ENTRIES SUPPLIED
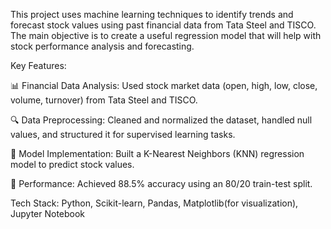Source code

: This project uses machine learning techniques to identify trends and forecast stock values using past financial data from Tata Steel and TISCO. The main objective is to create a useful regression model that will help with stock performance analysis and forecasting.

Key Features:

📊 Financial Data Analysis: Used stock market data (open, high, low, close, volume, turnover) from Tata Steel and TISCO.

🔍 Data Preprocessing: Cleaned and normalized the dataset, handled null values, and structured it for supervised learning tasks.

🤖 Model Implementation: Built a K-Nearest Neighbors (KNN) regression model to predict stock values.

🎯 Performance: Achieved 88.5% accuracy using an 80/20 train-test split.

Tech Stack:
Python,
Scikit-learn,
Pandas,
Matplotlib(for visualization),
Jupyter Notebook
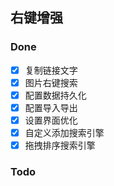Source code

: ## 右键增强

### Done

- [x] 复制链接文字
- [x] 图片右键搜索
- [x] 配置数据持久化
- [x] 配置导入导出
- [x] 设置界面优化
- [x] 自定义添加搜索引擎
- [x] 拖拽排序搜索引擎

### Todo
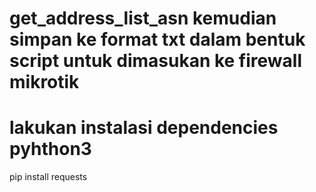 # get_address_list_asn kemudian simpan ke format txt dalam bentuk script untuk dimasukan ke firewall mikrotik
# lakukan instalasi dependencies pyhthon3

pip install requests
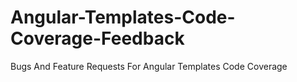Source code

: # Angular-Templates-Code-Coverage-Feedback
Bugs And Feature Requests For Angular Templates Code Coverage
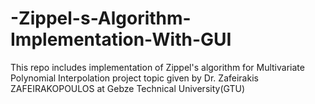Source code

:# -Zippel-s-Algorithm-Implementation-With-GUI
This repo includes implementation of Zippel's algorithm for Multivariate Polynomial Interpolation project topic given by Dr. Zafeirakis ZAFEIRAKOPOULOS at Gebze Technical University(GTU)
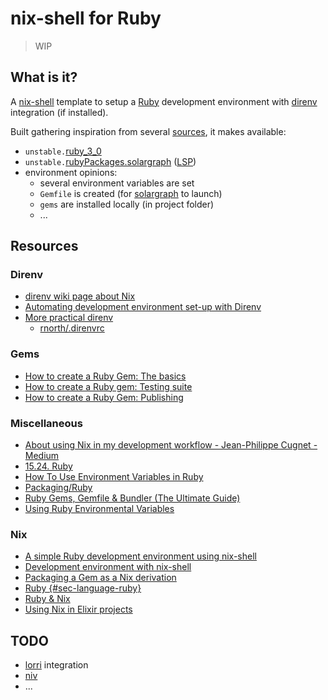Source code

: # nix-shell for Ruby

> WIP

## What is it?

A [nix-shell](https://nixos.org/manual/nix/stable/#description-13) template to setup a [Ruby](https://www.ruby-lang.org/en/) development environment with [direnv](https://github.com/direnv/direnv) integration (if installed).

Built gathering inspiration from several [sources](#resources), it makes available:

- `unstable.`[ruby_3_0](https://www.ruby-lang.org/en/)
- `unstable.`[rubyPackages.solargraph](https://github.com/neovim/nvim-lspconfig/blob/master/CONFIG.md#solargraph) ([LSP](https://microsoft.github.io/language-server-protocol/))
- environment opinions:
  - several environment variables are set
  - `Gemfile` is created (for [solargraph](https://github.com/neovim/nvim-lspconfig/blob/master/CONFIG.md#solargraph) to launch)
  - `gems` are installed locally (in project folder)
  - ...

## Resources

### Direnv

- [direnv wiki page about Nix](https://github.com/direnv/direnv/wiki/Nix)
- [Automating development environment set-up with Direnv](http://www.futurile.net/2016/02/03/automating-environment-setup-with-direnv/)
- [More prac­ti­cal direnv](https://rnorth.org/more-practical-direnv/)
  - [rnorth/.direnvrc](https://gist.github.com/rnorth/0fd5048da85957da39c17bd49c4ca922)

### Gems

- [How to create a Ruby Gem: The basics](https://lokalise.com/blog/create-a-ruby-gem-basics/)
- [How to create a Ruby gem: Testing suite](https://lokalise.com/blog/how-to-create-a-ruby-gem-testing-suite/)
- [How to create a Ruby Gem: Publishing](https://lokalise.com/blog/how-to-create-a-ruby-gem-publishing/)

### Miscellaneous

- [About using Nix in my development workflow - Jean-Philippe Cugnet - Medium](https://medium.com/@ejpcmac/about-using-nix-in-my-development-workflow-12422a1f2f4c)
- [15.24. Ruby](https://nixos.org/manual/nixpkgs/stable/#sec-language-ruby)
- [How To Use Environment Variables in Ruby](https://www.rubyguides.com/2019/01/ruby-environment-variables/)
- [Packaging/Ruby](https://nixos.wiki/wiki/Packaging/Ruby)
- [Ruby Gems, Gemfile & Bundler (The Ultimate Guide)](https://www.rubyguides.com/2018/09/ruby-gems-gemfiles-bundler/)
- [Using Ruby Environmental Variables](https://www.thoughtco.com/using-environment-variables-2908194)

### Nix

- [A simple Ruby development environment using nix-shell](https://jamesmead.org/blog/2020-07-26-a-simple-ruby-development-environment-using-nix-shell)
- [Development environment with nix-shell](https://nixos.wiki/wiki/Development_environment_with_nix-shell)
- [Packaging a Gem as a Nix derivation](https://www.youtube.com/watch?v=61RCi_5IgEY)
- [Ruby {#sec-language-ruby}](https://github.com/NixOS/nixpkgs/blob/master/doc/languages-frameworks/ruby.section.md)
- [Ruby & Nix](https://manveru.dev/blog/Ruby%20-%20Nix.html)
- [Using Nix in Elixir projects](https://ejpcmac.net/blog/using-nix-in-elixir-projects/)

## TODO

- [lorri](https://github.com/nix-community/lorri) integration
- [niv](https://github.com/joefiorini/niv)
- ...
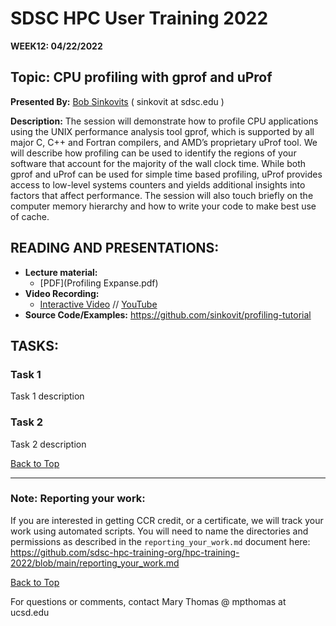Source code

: # SDSC HPC User Training 2022

**WEEK12: 04/22/2022**

## Topic: CPU profiling with gprof and uProf<a name="top"> 
**Presented By:** [Bob Sinkovits](https://www.sdsc.edu/research/researcher_spotlight/sinkovits_robert.html) ( sinkovit at sdsc.edu )

**Description:** The session will demonstrate how to profile CPU applications using the UNIX performance analysis tool gprof, which is supported by all major C, C++ and Fortran compilers, and AMD’s proprietary uProf tool. We will describe how profiling can be used to identify the regions of your software that account for the majority of the wall clock time. While both gprof and uProf can be used for simple time based profiling, uProf provides access to low-level systems counters and yields additional insights into factors that affect performance. The session will also touch briefly on the computer memory hierarchy and how to write your code to make best use of cache.
  
## READING AND PRESENTATIONS:
* **Lecture material:** 
   * [PDF](Profiling Expanse.pdf)
* **Video Recording:** 
   * [Interactive Video](https://education.sdsc.edu/training/interactive/hpc_user_training_2022/week12/) // [YouTube](https://youtu.be/ZKLJLxYcm6Y)
* **Source Code/Examples:** https://github.com/sinkovit/profiling-tutorial 


## TASKS:

### Task 1
Task 1 description 


### Task 2
Task 2 description 

  
[Back to Top](#top)

__________________

### Note: Reporting your work:
If you are interested in getting CCR credit, or a certificate, we will track your work using automated scripts.
You will need to name the directories and permissions as described in the ``reporting_your_work.md`` document here:
https://github.com/sdsc-hpc-training-org/hpc-training-2022/blob/main/reporting_your_work.md

[Back to Top](#top)


For questions or comments, contact Mary Thomas @ mpthomas  at  ucsd.edu
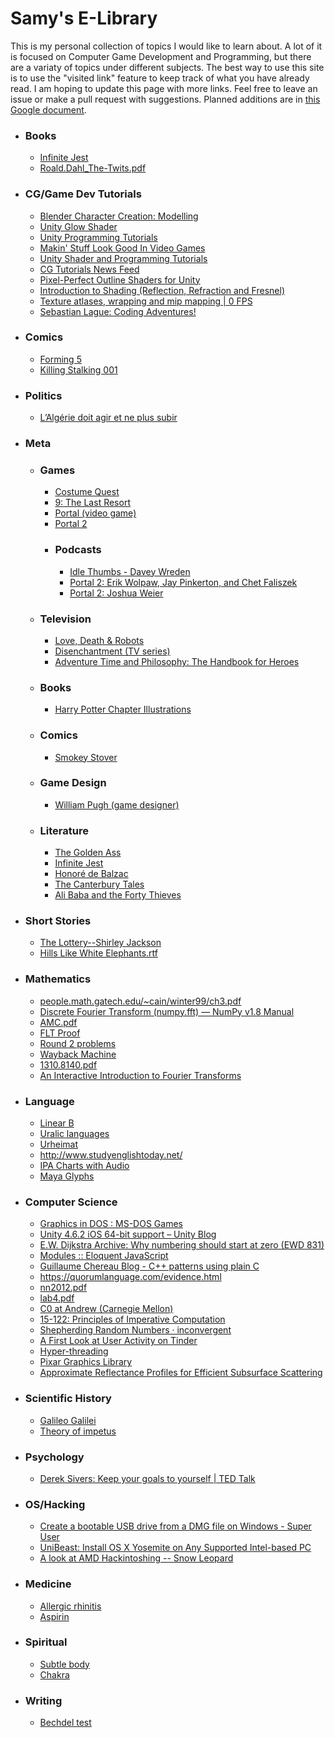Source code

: <h1>Samy's E-Library</h1>

<p>
This is my personal collection of topics I would like to learn about. A lot of it is focused on Computer Game Development and Programming, but there are a variaty of topics under different subjects. The best way to use this site is to use the "visited link" feature to keep track of what you have already read. I am hoping to update this page with more links. Feel free to leave an issue or make a pull request with suggestions. Planned additions are in <a href="https://docs.google.com/document/d/1RftBQUZPqEuY1xbBVrI83EtoH1R360n52glsaqNQ5vc/edit?usp=sharing">this Google document</a>.
</p>

<ul><p>
<li><h3>Books</h3>
<ul><p>
<li><a href="http://raisuman123.files.wordpress.com/2013/05/david-foster-wallace-infinite-jest-v2-0.pdf">Infinite Jest</a></li>
<li><a href="http://ebooks.rahnuma.org/children/Stories/Roald.Dahl/Roald.Dahl_The-Twits.pdf">Roald.Dahl_The-Twits.pdf</a></li>
</p></ul></li>

<li><h3>CG/Game Dev Tutorials</h3>
<ul><p>
<li><a href="https://www.youtube.com/watch?v=DiIoWrOlIRw">Blender Character Creation: Modelling</a></li>
<li><a href="https://www.youtube.com/watch?v=nZZ6MDY3JOk">Unity Glow Shader</a></li>
<li><a href="https://www.youtube.com/channel/UCjCpZyil4D8TBb5nVTMMaUw/videos">Unity Programming Tutorials</a></li>
<li><a href="http://youtube.com/channel/UCEklP9iLcpExB8vp_fWQseg/videos">Makin&#39; Stuff Look Good In Video Games</a></li>
<li><a href="http://catlikecoding.com/unity/tutorials/">Unity Shader and Programming Tutorials</a></li>
<li><a href="http://alanzucconi.com/tutorials/">CG Tutorials News Feed</a></li>
<li><a href="https://www.videopoetics.com/tutorials/pixel-perfect-outline-shaders-unity/">Pixel-Perfect Outline Shaders for Unity</a></li>
<li><a href="https://www.scratchapixel.com/lessons/3d-basic-rendering/introduction-to-shading/reflection-refraction-fresnel">Introduction to Shading (Reflection, Refraction and Fresnel)</a></li>
<li><a href="https://0fps.net/2013/07/09/texture-atlases-wrapping-and-mip-mapping/">Texture atlases, wrapping and mip mapping | 0 FPS</a></li>
<li><a href="https://www.youtube.com/user/Cercopithecan/videos">Sebastian Lague: Coding Adventures!</a></li>
</p></ul></li>

<li><h3>Comics</h3>
<ul><p>
<li><a href="http://jessemoynihan.com/?p=372">Forming 5</a></li>
<li><a href="https://kissmanga.com/Manga/Killing-Stalking/Killing-Stalking-001----Chapter-001?id=379319">Killing Stalking 001</a></li>
</p></ul></li>

<li><h3>Politics</h3>
<ul><p>
<li><a href="https://www.lesoirdalgerie.com/contribution/lalgerie-doit-agir-et-ne-plus-subir-24015">L’Algérie doit agir et ne plus subir</a></li>
</p></ul></li>

<li><h3>Meta</h3>
<ul><p>
<li><h3>Games</h3>
<ul><p>
<li><a href="https://en.wikipedia.org/wiki/Costume_Quest">Costume Quest</a></li>
<li><a href="https://en.wikipedia.org/wiki/9:_The_Last_Resort">9: The Last Resort</a></li>
<li><a href="https://en.wikipedia.org/wiki/Portal_(video_game)">Portal (video game)</a></li>
<li><a href="https://en.wikipedia.org/wiki/Portal_2">Portal 2</a></li>
<li><h3>Podcasts</h3>
<ul><p>
<li><a href="http://idlethumbs.net/tonecontrol/episodes/davey-wreden-1">Idle Thumbs - Davey Wreden</a></li>
<li><a href="http://giantbomb.com/shows/portal-2-spoilercast/2970-17437/free-podcast?podcast_id=224">Portal 2: Erik Wolpaw, Jay Pinkerton, and Chet Faliszek</a></li>
<li><a href="https://www.youtube.com/watch?reload=9&v=Zref3xiaFRA">Portal 2: Joshua Weier</a></li>
</p></ul></li>
</p></ul></li>
<li><h3>Television</h3>
<ul><p>
<li><a href="https://en.wikipedia.org/wiki/Love,_Death_%26_Robots">Love, Death &amp; Robots</a></li>
<li><a href="https://en.wikipedia.org/wiki/Disenchantment_(TV_series)#Episodes">Disenchantment (TV series)</a></li>
<li><a href="https://books.google.com/books?id=M4PCBAAAQBAJ">Adventure Time and Philosophy: The Handbook for Heroes</a></li>
</p></ul></li>
<li><h3>Books</h3>
<ul><p>
<li><a href="https://www.harrypotterfanzone.com/every-chapter-illustration-from-the-books/">Harry Potter Chapter Illustrations</a></li>
</p></ul></li>
<li><h3>Comics</h3>
<ul><p>
<li><a href="https://en.wikipedia.org/wiki/Smokey_Stover">Smokey Stover</a></li>
</p></ul></li>
<li><h3>Game Design</h3>
<ul><p>
<li><a href="https://en.wikipedia.org/wiki/William_Pugh_(game_designer)">William Pugh (game designer)</a></li>
</p></ul></li>
<li><h3>Literature</h3>
<ul><p>
<li><a href="https://en.wikipedia.org/wiki/The_Golden_Ass">The Golden Ass</a></li>
<li><a href="https://en.wikipedia.org/wiki/Infinite_Jest">Infinite Jest</a></li>
<li><a href="https://en.wikipedia.org/wiki/Honor%C3%A9_de_Balzac">Honoré de Balzac</a></li>
<li><a href="https://en.wikipedia.org/wiki/The_Canterbury_Tales">The Canterbury Tales</a></li>
<li><a href="https://en.wikipedia.org/wiki/Ali_Baba_and_the_Forty_Thieves">Ali Baba and the Forty Thieves</a></li>
</p></ul></li>
</p></ul></li>

<li><h3>Short Stories</h3>
<ul><p>
<li><a href="https://sites.middlebury.edu/individualandthesociety/files/2010/09/jackson_lottery.pdf">The Lottery--Shirley Jackson</a></li>
<li><a href="https://faculty.weber.edu/jyoung/English%202500/Readings%20for%20English%202500/Hills%20Like%20White%20Elephants.pdf">Hills Like White Elephants.rtf</a></li>
</p></ul></li>

<li><h3>Mathematics</h3>
<ul><p>
<li><a href="http://people.math.gatech.edu/~cain/winter99/ch3.pdf">people.math.gatech.edu/~cain/winter99/ch3.pdf</a></li>
<li><a href="http://docs.scipy.org/doc/numpy/reference/routines.fft.html">Discrete Fourier Transform (numpy.fft) — NumPy v1.8 Manual</a></li>
<li><a href="https://www.cs.cmu.edu/~adamchik/articles/AMC.pdf">AMC.pdf</a></li>
<li><a href="http://scienzamedia.uniroma2.it/~eal/Wiles-Fermat.pdf">FLT Proof</a></li>
<li><a href="http://www.usamts.org/Tests/Problems_26_2.pdf">Round 2 problems</a></li>
<li><a href="https://web.archive.org/web/20140824011115/https://math.berkeley.edu/~isammis/55S06/55SS3.pdf">Wayback Machine</a></li>
<li><a href="https://arxiv.org/pdf/1310.8140.pdf">1310.8140.pdf</a></li>
<li><a href="http://www.jezzamon.com/fourier/index.html">An Interactive Introduction to Fourier Transforms</a></li>
</p></ul></li>

<li><h3>Language</h3>
<ul><p>
<li><a href="https://en.wikipedia.org/wiki/Linear_B">Linear B</a></li>
<li><a href="https://en.wikipedia.org/wiki/Uralic_languages">Uralic languages</a></li>
<li><a href="https://en.wikipedia.org/wiki/Urheimat">Urheimat</a></li>
<li><a href="http://www.studyenglishtoday.net/">http://www.studyenglishtoday.net/</a></li>
<li><a href="https://jbdowse.com/ipa/">IPA Charts with Audio</a></li>
<li><a href="http://www.famsi.org/research/pitts/MayaGlyphsBook1Sect1.pdf">Maya Glyphs</a></li>
</p></ul></li>

<li><h3>Computer Science</h3>
<ul><p>
<li><a href="https://dos.gamebub.com/cpp_graphics.php">Graphics in DOS : MS-DOS Games</a></li>
<li><a href="http://blogs.unity3d.com/2015/01/29/unity-4-6-2-ios-64-bit-support/">Unity 4.6.2 iOS 64-bit support – Unity Blog</a></li>
<li><a href="http://www.cs.utexas.edu/users/EWD/transcriptions/EWD08xx/EWD831.html">E.W. Dijkstra Archive: Why numbering should start at zero (EWD 831)</a></li>
<li><a href="http://eloquentjavascript.net/10_modules.html">Modules :: Eloquent JavaScript</a></li>
<li><a href="https://blog.noctua-software.com/cpp-patterns-using-plain-c.html">Guillaume Chereau Blog - C++ patterns using plain C</a></li>
<li><a href="https://quorumlanguage.com/evidence.html">https://quorumlanguage.com/evidence.html</a></li>
<li><a href="http://www.overcomplete.net/papers/nn2012.pdf">nn2012.pdf</a></li>
<li><a href="https://www.cs.cmu.edu/~rjsimmon/15411-f15/hw/lab4.pdf">lab4.pdf</a></li>
<li><a href="http://c0.typesafety.net/doc/c0-at-andrew.html#tools">C0 at Andrew (Carnegie Mellon)</a></li>
<li><a href="http://www.cs.cmu.edu/afs/cs/academic/class/15122-n16/www/">15-122: Principles of Imperative Computation</a></li>
<li><a href="https://inconvergent.net/2016/shepherding-random-numbers/#introduction">Shepherding Random Numbers · inconvergent</a></li>
<li><a href="https://arxiv.org/pdf/1607.01952.pdf">A First Look at User Activity on Tinder</a></li>
<li><a href="https://en.wikipedia.org/wiki/Hyper-threading">Hyper-threading</a></li>
<li><a href="https://graphics.pixar.com/library/">Pixar Graphics Library</a></li>
<li><a href="https://graphics.pixar.com/library/ApproxBSSRDF/approxbssrdfslides.pdf">Approximate Reflectance Profiles for Efficient Subsurface Scattering</a></li>
</p></ul></li>

<li><h3>Scientific History</h3>
<ul><p>
<li><a href="https://en.wikipedia.org/wiki/Galileo_Galilei">Galileo Galilei</a></li>
<li><a href="https://en.wikipedia.org/wiki/Theory_of_impetus">Theory of impetus</a></li>
</p></ul></li>

<li><h3>Psychology</h3>
<ul><p>
<li><a href="https://www.ted.com/talks/derek_sivers_keep_your_goals_to_yourself">Derek Sivers: Keep your goals to yourself | TED Talk</a></li>
</p></ul></li>

<li><h3>OS/Hacking</h3>
<ul><p>
<li><a href="http://superuser.com/questions/383235/create-a-bootable-usb-drive-from-a-dmg-file-on-windows">Create a bootable USB drive from a DMG file on Windows - Super User</a></li>
<li><a href="http://www.tonymacx86.com/445-unibeast-install-os-x-yosemite-any-supported-intel-based-pc.html#download_yosemite">UniBeast: Install OS X Yosemite on Any Supported Intel-based PC</a></li>
<li><a href="http://www.macbreaker.com/2012/01/look-at-state-of-amd-hackintoshing.html">A look at AMD Hackintoshing -- Snow Leopard</a></li>
</p></ul></li>

<li><h3>Medicine</h3>
<ul><p>
<li><a href="https://en.wikipedia.org/wiki/Allergic_rhinitis">Allergic rhinitis</a></li>
<li><a href="https://en.wikipedia.org/wiki/Aspirin">Aspirin</a></li>
</p></ul></li>

<li><h3>Spiritual</h3>
<ul><p>
<li><a href="https://en.wikipedia.org/wiki/Subtle_body">Subtle body</a></li>
<li><a href="https://en.wikipedia.org/wiki/Chakra">Chakra</a></li>
</p></ul></li>

<li><h3>Writing</h3>
<ul><p>
<li><a href="https://en.wikipedia.org/wiki/Bechdel_test">Bechdel test</a></li>
</p></ul></li>
</p></ul></li>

WHAT NEEDS TO BE DONE
What must be returned is a bare number, the count of lines in the entries holding the string "document".

OUTPUT OF THE EXERCISE
2